Forum Discussion

Kelemvor's avatar
Kelemvor
Icon for Expert rankExpert
2 months ago

PSA: Changes in alert severity don't work logically with ticket closing. Be careful...

This is a PSA for everyone that integrates LM with a ticketing system.

We had a server fill up it's drive and crash last week because of how LM handles alerts that change severity level, so I wanted to summarize it in case anyone needs to make changes to your system.  We use Zendesk and have things setup per the instructions on the LM Website: https://www.logicmonitor.com/support/alerts/integrations/create-update-close-tickets-zendesk-response-alerts

Active opens a ticket, Escalated updates the ticket, Cleared closes the ticket.  Pretty standard setup and 99.9% of the time, it works just fine.  However, here's the scenario where it didn't.

We had a server who's disk space was going up and down, but more up than down.  That server hit a Warning level for Free Space and created us a ticket.  If went up and down a bunch and eventually went over the Error threshold and created us an Error ticket.  After that, it dipped back into the Warning threshold which issues a Clear to the Error ticket and closed it.

The Free Space then went back to Error.  LM used the Escalate option to Update the ticket.  However, because it had previously closed the ticket, it was now updating a closed ticket and no one ever saw it.  It continued to rise and eventually got to the Critical threshold which created us a new ticket.  That one dipped back into the Error range as well which Cleared the ticket.  It then went back into Critical which led to another instance of a closed ticket getting updates that no one ever saw.  Eventually the server filled up and crashed.

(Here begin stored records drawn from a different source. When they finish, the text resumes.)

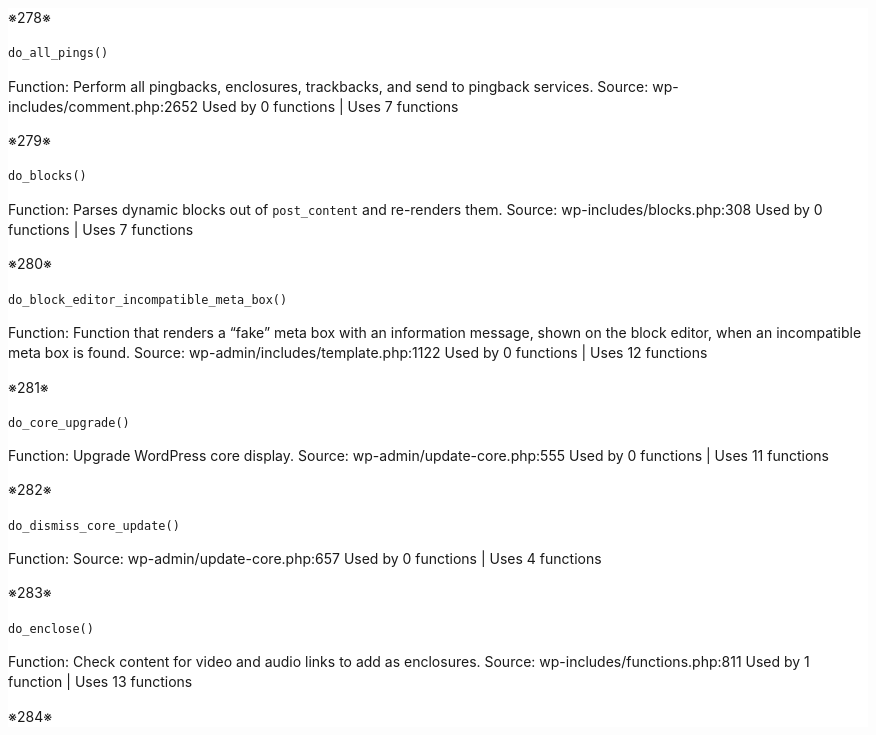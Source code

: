 ※278※

```
do_all_pings()
```

Function: Perform all pingbacks, enclosures, trackbacks, and send to pingback services.
Source: wp-includes/comment.php:2652
Used by 0 functions | Uses 7 functions

※279※

```
do_blocks()
```

Function: Parses dynamic blocks out of `post_content` and re-renders them.
Source: wp-includes/blocks.php:308
Used by 0 functions | Uses 7 functions

※280※

```
do_block_editor_incompatible_meta_box()
```

Function: Function that renders a “fake” meta box with an information message, shown on the block editor, when an incompatible meta box is found.
Source: wp-admin/includes/template.php:1122
Used by 0 functions | Uses 12 functions

※281※

```
do_core_upgrade()
```

Function: Upgrade WordPress core display.
Source: wp-admin/update-core.php:555
Used by 0 functions | Uses 11 functions

※282※

```
do_dismiss_core_update()
```

Function:
Source: wp-admin/update-core.php:657
Used by 0 functions | Uses 4 functions

※283※

```
do_enclose()
```

Function: Check content for video and audio links to add as enclosures.
Source: wp-includes/functions.php:811
Used by 1 function | Uses 13 functions

※284※
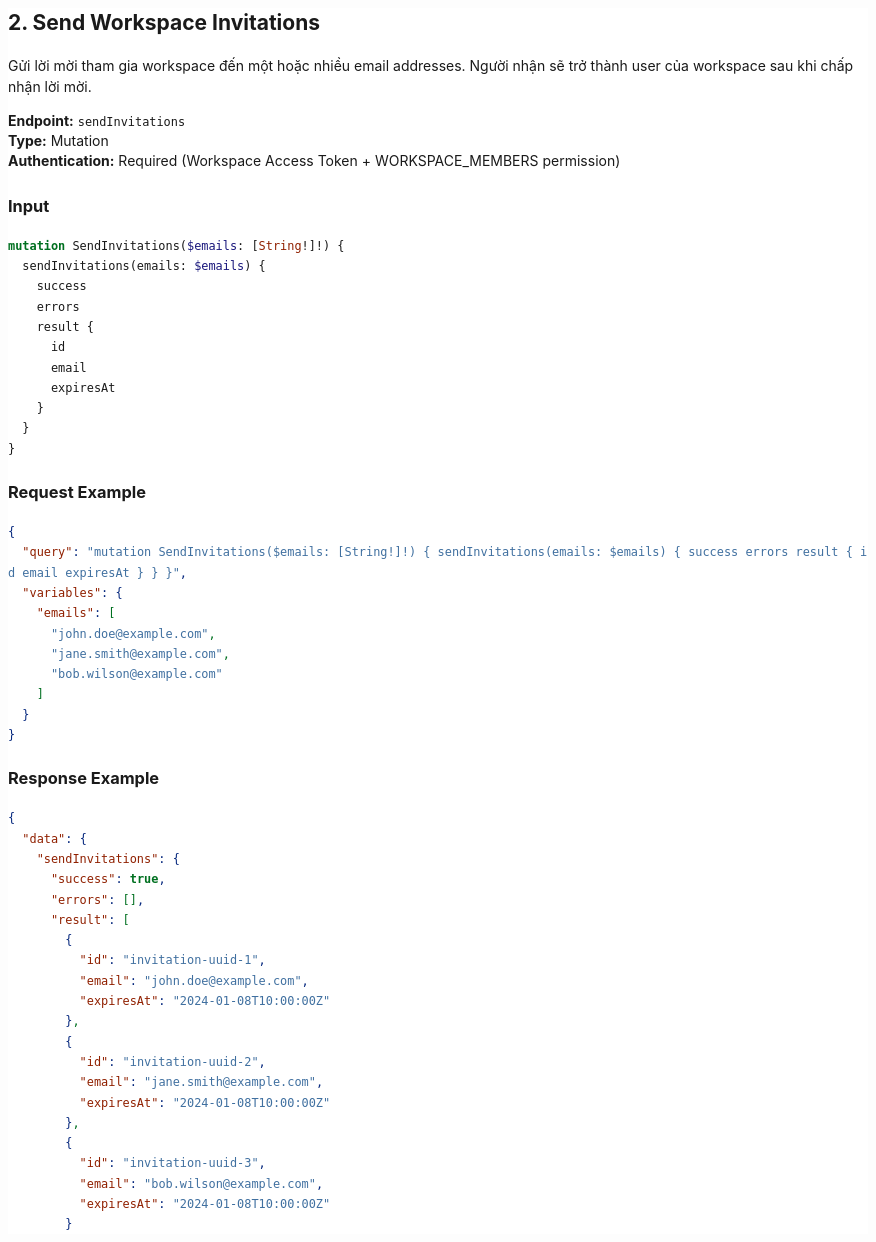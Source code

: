 ## 2. Send Workspace Invitations

Gửi lời mời tham gia workspace đến một hoặc nhiều email addresses. Người nhận sẽ trở thành user của workspace sau khi chấp nhận lời mời.

**Endpoint:** `sendInvitations`  
**Type:** Mutation  
**Authentication:** Required (Workspace Access Token + WORKSPACE_MEMBERS permission)

### Input

```graphql
mutation SendInvitations($emails: [String!]!) {
  sendInvitations(emails: $emails) {
    success
    errors
    result {
      id
      email
      expiresAt
    }
  }
}
```

### Request Example

```json
{
  "query": "mutation SendInvitations($emails: [String!]!) { sendInvitations(emails: $emails) { success errors result { id email expiresAt } } }",
  "variables": {
    "emails": [
      "john.doe@example.com",
      "jane.smith@example.com",
      "bob.wilson@example.com"
    ]
  }
}
```

### Response Example

```json
{
  "data": {
    "sendInvitations": {
      "success": true,
      "errors": [],
      "result": [
        {
          "id": "invitation-uuid-1",
          "email": "john.doe@example.com",
          "expiresAt": "2024-01-08T10:00:00Z"
        },
        {
          "id": "invitation-uuid-2", 
          "email": "jane.smith@example.com",
          "expiresAt": "2024-01-08T10:00:00Z"
        },
        {
          "id": "invitation-uuid-3",
          "email": "bob.wilson@example.com", 
          "expiresAt": "2024-01-08T10:00:00Z"
        }
```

If LM would have issued the Active action, instead of the Escalate action, each time it went from a lower severity to a higher one, this wouldn't have been an issue.  However, because LM considers the Alert as active until it completely clears, it decided to update the Error ticket even though it had already Cleared it out.

To work around this, we are updating our Escalated step to hard code the Status:Open setting in there so any time LM decides to update a ticket, it will force it to Open Status.  I don't think we should have to do this because LM shouldn't be updating tickets it had previously closed, but it is what it is.

So, if you have your ticket flow setup like we do, just be aware of this possibility.

  • I can't speak about Zendesk integration specifically but other ticketing systems would open a fresh ticket on an active alert and not attempt to update an existing ticket. If you are using Custom HTTP Delivery, is it setup to generate a new ticket each time?

    Imho, I don't suggest allowing LM to reopen old tickets but generate new ones. Otherwise you will have LM reopenning year-old tickets. Not related to this, but I also don't suggest auto-closing tickets. That can lead to not seeing issues that are intermittent or flapping. That is especially the case for alerts that auto-close themselves like EventSources. Unless you normally review closed tickets, I guess.

  • Actually re-reading your message, "After that, it dipped back into the Warning threshold which issues a Clear to the Error ticket and closed it". I'm pretty sure LM shouldn't be sending Clear message when moving from Error to Warning, actually it shouldn't be sending anything. LM alert list in the portal will look like it "cleared" but shouldn't send a message. Are you sure the alert didn't go below warning first?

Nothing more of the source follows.